Im letzten Beitrag haben wir die Stromproduktion in Deutschland 2022 betrachtet und festgestellt, dass in der summierten Jahresbilanz bereits 46,1% der Einspeisung aus erneuerbaren Quellen erfolgt – vor allem aus Windkraft (24,7%) und Photovoltaik (10,9%). Selbstverständlich stellt sich da die Frage: Können wir nicht einfach weiter Windräder und Photovoltaikanlagen aufstellen, bis wir bei 100% erneuerbarer Einspeisung angelangt sind?

Um diese Frage zu beantworten, schauen wir uns in diesem Beitrag vier einzelne Tage aus dem vergangenen Jahr an und lernen dabei das große Problem der erneuerbaren Energieträger kennen: ihre Fluktuation.

Alle verwendeten Daten stammen direkt von der Bundesnetzagentur (siehe: smard.de) und sind öffentlich verfügbar.

Höchste Produktion aus Wind & Solar: 7. April 2022

Die obige Grafik zeigt die Einspeisung und den Stromverbrauch (rote Linie) am Donnerstag, dem 7. April 2022. Das ist der Tag mit der in Summe größten Menge an eingespeistem Windkraft- plus Photovoltaikstrom des vergangenen Jahres. Es ist deutlich erkennbar, dass der Anteil der Erneuerbaren an diesem Tag weit über 46,1% lag – nämlich bei ganzen 71,0% der Gesamtproduktion. Dabei hat Deutschland durchgehend mehr Strom produziert als verbraucht wurde – wobei die jeweilige Differenz in Pumpspeichern eingespeichert bzw. in unsere Nachbarländer exportiert wurde. Berücksichtigt man nur den jeweiligen Stromverbrauch in Deutschland, so konnten die Erneuerbaren an diesem Tag sogar ganze 82,8% decken.

In Rücksicht auf diesen Tag wird klar, dass wir nicht einfach nur immer mehr Windkraft und Photovoltaik ausbauen können. Denn unter der naiven Annahme, wir hätten einfach doppelt so viel von beidem, würde es an Tagen wie dem 7. April 2022 zu einer gigantischen Überkapazität an erneuerbarem Strom kommen, der überhaupt nicht gebraucht wird.
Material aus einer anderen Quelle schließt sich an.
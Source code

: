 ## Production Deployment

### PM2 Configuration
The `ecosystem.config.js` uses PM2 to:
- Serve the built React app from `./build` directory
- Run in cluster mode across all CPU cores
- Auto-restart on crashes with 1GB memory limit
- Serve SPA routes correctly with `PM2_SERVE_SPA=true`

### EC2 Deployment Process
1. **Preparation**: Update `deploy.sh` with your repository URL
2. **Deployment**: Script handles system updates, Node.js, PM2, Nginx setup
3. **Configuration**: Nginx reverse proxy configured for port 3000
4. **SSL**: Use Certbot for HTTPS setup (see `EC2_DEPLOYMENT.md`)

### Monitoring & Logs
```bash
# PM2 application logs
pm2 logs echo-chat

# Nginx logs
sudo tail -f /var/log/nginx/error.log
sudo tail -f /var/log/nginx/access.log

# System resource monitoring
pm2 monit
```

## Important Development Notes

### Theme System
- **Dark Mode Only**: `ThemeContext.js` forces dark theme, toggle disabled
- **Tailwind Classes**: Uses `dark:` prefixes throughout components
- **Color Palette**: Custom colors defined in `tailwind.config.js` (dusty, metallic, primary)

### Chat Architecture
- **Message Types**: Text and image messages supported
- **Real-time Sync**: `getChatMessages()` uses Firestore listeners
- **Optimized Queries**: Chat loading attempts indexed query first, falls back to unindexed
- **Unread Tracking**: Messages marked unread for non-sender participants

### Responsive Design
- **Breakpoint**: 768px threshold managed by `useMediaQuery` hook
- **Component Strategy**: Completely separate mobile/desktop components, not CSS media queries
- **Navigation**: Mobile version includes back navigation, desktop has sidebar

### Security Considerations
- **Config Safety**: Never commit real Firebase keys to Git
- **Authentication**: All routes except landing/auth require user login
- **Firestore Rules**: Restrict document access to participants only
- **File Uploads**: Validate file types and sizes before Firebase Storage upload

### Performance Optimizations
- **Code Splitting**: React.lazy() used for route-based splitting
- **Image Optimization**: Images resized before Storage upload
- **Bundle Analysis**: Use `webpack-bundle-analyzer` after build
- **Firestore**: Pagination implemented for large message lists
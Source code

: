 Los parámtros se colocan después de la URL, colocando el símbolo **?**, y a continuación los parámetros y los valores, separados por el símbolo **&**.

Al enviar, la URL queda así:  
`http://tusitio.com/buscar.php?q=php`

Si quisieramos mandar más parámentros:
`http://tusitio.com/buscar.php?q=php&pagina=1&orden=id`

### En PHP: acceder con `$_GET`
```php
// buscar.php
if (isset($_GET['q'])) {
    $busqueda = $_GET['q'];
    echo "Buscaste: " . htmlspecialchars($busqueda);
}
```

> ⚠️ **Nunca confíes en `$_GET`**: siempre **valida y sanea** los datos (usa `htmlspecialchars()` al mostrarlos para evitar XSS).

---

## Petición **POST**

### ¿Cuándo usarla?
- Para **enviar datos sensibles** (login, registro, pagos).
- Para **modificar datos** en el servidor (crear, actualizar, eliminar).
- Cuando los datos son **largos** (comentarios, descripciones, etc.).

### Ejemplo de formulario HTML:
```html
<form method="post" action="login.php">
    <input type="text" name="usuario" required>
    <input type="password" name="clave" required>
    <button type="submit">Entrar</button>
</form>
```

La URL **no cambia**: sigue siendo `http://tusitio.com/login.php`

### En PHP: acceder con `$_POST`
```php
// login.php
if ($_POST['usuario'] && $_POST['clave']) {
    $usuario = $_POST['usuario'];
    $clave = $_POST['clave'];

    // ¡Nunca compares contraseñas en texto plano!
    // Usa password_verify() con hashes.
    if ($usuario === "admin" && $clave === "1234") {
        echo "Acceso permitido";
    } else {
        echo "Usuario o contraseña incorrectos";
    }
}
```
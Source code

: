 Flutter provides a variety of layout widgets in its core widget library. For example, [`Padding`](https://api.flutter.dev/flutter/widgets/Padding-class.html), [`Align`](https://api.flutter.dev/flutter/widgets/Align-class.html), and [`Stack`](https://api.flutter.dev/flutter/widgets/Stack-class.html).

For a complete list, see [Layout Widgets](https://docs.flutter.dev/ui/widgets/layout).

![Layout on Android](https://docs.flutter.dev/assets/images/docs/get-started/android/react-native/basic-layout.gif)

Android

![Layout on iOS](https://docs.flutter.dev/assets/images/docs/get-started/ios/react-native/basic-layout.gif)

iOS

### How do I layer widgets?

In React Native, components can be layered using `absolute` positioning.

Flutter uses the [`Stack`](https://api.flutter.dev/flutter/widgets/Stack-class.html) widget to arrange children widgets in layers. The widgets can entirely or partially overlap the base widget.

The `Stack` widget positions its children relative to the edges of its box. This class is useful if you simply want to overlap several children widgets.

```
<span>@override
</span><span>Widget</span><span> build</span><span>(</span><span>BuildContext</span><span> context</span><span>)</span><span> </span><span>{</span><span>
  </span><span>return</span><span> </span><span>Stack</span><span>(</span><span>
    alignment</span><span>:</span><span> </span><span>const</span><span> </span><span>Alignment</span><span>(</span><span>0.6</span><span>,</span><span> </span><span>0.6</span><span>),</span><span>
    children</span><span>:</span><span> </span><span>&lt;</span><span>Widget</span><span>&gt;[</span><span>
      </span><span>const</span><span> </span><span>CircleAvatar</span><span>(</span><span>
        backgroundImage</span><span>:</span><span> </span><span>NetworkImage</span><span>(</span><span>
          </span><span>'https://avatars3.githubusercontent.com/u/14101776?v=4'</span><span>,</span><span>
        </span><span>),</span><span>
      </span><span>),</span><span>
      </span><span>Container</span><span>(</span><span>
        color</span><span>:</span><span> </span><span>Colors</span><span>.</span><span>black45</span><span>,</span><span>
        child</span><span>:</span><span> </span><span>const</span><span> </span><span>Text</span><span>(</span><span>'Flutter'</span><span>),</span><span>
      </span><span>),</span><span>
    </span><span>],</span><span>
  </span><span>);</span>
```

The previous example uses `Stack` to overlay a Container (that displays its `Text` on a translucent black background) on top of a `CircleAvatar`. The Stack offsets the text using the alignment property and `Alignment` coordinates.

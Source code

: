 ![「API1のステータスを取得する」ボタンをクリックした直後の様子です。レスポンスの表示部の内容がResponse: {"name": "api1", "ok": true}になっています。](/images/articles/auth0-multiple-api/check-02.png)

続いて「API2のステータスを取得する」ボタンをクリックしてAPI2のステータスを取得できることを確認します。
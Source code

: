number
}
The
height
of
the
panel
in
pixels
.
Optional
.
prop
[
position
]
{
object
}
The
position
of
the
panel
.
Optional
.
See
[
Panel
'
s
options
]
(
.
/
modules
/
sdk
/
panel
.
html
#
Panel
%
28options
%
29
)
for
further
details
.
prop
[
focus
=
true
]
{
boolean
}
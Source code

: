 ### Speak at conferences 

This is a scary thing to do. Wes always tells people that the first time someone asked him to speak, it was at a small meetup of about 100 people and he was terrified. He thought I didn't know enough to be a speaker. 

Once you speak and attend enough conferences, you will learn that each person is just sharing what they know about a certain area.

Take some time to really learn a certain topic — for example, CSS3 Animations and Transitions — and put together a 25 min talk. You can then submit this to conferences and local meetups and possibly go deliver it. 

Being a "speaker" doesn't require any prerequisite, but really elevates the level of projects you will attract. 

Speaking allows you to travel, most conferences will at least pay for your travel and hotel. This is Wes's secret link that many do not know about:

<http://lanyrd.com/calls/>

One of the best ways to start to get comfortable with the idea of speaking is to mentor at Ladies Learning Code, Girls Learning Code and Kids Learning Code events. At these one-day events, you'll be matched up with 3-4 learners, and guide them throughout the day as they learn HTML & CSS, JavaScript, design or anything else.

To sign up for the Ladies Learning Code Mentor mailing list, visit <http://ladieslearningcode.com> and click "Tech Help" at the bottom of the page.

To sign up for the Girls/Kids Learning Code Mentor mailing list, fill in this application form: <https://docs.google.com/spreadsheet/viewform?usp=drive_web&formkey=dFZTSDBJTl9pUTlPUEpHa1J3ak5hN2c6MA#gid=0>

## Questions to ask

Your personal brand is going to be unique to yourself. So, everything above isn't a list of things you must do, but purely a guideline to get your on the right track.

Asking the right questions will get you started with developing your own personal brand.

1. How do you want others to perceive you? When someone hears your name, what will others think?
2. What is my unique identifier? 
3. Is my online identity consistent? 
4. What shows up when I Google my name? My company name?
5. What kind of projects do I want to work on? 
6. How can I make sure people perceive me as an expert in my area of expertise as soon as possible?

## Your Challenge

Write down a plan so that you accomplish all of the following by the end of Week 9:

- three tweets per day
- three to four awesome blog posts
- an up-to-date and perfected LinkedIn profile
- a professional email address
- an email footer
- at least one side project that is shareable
Niedrigste Produktion aus Wind & Solar: 30. November 2022

Die zweite Grafik zeigt Einspeisung und Stromverbrauch am Mittwoch, dem 30. November 2022. Das ist der Werktag des vergangenen Jahres mit der in Summe geringsten Einspeisung aus Windkraft und Photovoltaik. Es ist klar erkennbar, dass der Anteil der Erneuerbaren hier deutlich unter 46,1% lag – und zwar bei lediglich 17,1% der Gesamtproduktion. Wovon allerdings 7,3 Prozentpunkte aus Biomasse und 2,3 Prozentpunkte aus Wasserkraft stammen, die in Deutschland für einen weiteren Ausbau nur sehr eingeschränkt geeignet sind. Die ausbaufähigen Quellen Windkraft und Photovoltaik trugen an diesem Tag nur 5,9% bzw. 1,2% der Stromproduktion bei.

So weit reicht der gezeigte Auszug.